Tampoco está claro que el hijo quiera saber más. El Banco de Esperma de California ha documentado las solicitudes de información durante 10 años: el 60% de los niños engendrados por donación en parejas heterosexuales conocía cómo había sido concebido, y el 40% de ellos, entre los 17 y 27 años, preguntaba por la identidad del donante.  

Daniel Wirthner considera que la legislación suiza ofrece una protección eficaz a los hijos, a los padres y a los donantes. “Algunas parejas incluso vienen de Francia para recibir esperma”. Tal vez la legislación aún tenga que adaptarse a la evolución de una sociedad en la que el matrimonio está cada vez menos de moda. “La política es la que tendrá que redefinir nuestra noción de familia, sobre todo a través del debate sobre la apertura del matrimonio a las parejas del mismo sexo”, concluye el médico.

Un momento crítico: el descubrimiento de los orígenes

Los hijos concebidos a través de la donación de esperma, al alcanzar la mayoría de edad tienen derecho a preguntar por la identidad del donante.

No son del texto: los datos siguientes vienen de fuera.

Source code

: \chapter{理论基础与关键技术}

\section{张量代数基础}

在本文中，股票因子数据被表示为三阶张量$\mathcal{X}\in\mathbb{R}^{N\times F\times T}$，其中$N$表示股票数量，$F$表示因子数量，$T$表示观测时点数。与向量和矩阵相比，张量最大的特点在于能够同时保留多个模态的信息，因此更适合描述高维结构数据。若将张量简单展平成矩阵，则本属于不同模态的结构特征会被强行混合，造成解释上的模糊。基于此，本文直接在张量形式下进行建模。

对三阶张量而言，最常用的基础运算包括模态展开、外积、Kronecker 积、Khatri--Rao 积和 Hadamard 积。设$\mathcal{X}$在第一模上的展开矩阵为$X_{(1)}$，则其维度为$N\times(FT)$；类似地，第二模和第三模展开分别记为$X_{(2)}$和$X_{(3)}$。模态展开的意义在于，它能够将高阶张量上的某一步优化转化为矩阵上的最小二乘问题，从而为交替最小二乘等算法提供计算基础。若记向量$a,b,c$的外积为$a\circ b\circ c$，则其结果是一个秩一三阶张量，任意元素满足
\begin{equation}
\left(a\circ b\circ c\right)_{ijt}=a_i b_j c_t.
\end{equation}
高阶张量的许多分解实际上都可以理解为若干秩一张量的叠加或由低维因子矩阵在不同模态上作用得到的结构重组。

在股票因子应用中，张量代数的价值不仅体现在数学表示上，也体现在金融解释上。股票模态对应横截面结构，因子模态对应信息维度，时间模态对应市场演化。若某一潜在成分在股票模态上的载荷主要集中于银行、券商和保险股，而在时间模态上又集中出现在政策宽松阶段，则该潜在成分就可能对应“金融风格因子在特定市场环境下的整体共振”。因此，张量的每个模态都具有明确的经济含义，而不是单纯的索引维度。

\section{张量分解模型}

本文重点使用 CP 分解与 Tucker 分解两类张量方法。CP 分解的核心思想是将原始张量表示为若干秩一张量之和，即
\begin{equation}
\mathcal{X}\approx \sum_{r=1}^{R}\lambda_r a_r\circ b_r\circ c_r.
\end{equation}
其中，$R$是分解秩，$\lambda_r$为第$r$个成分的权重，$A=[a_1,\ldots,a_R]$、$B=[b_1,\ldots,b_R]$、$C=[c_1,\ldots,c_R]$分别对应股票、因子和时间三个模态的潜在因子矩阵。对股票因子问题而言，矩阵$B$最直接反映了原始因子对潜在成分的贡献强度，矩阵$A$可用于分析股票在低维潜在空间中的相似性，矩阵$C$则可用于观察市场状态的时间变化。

Esa información actualmente se da en una entrevista personal, en presencia de una persona formada en psicología social. Las autoridades suizas quieren simplificar el procedimiento y sustituirlo por una simple carta.  

FertiForum, una comisión de la Sociedad Suiza de Medicina Reproductiva (SSMR), sin embargo, pide que el procedimiento actual se mantenga. “Esta banalización, sin tener en cuenta el impacto psicológico de la solicitud, es lamentable”, se quejan sus miembros en una carta dirigida a la ministra de Justicia y Policía Simonetta Sommaruga.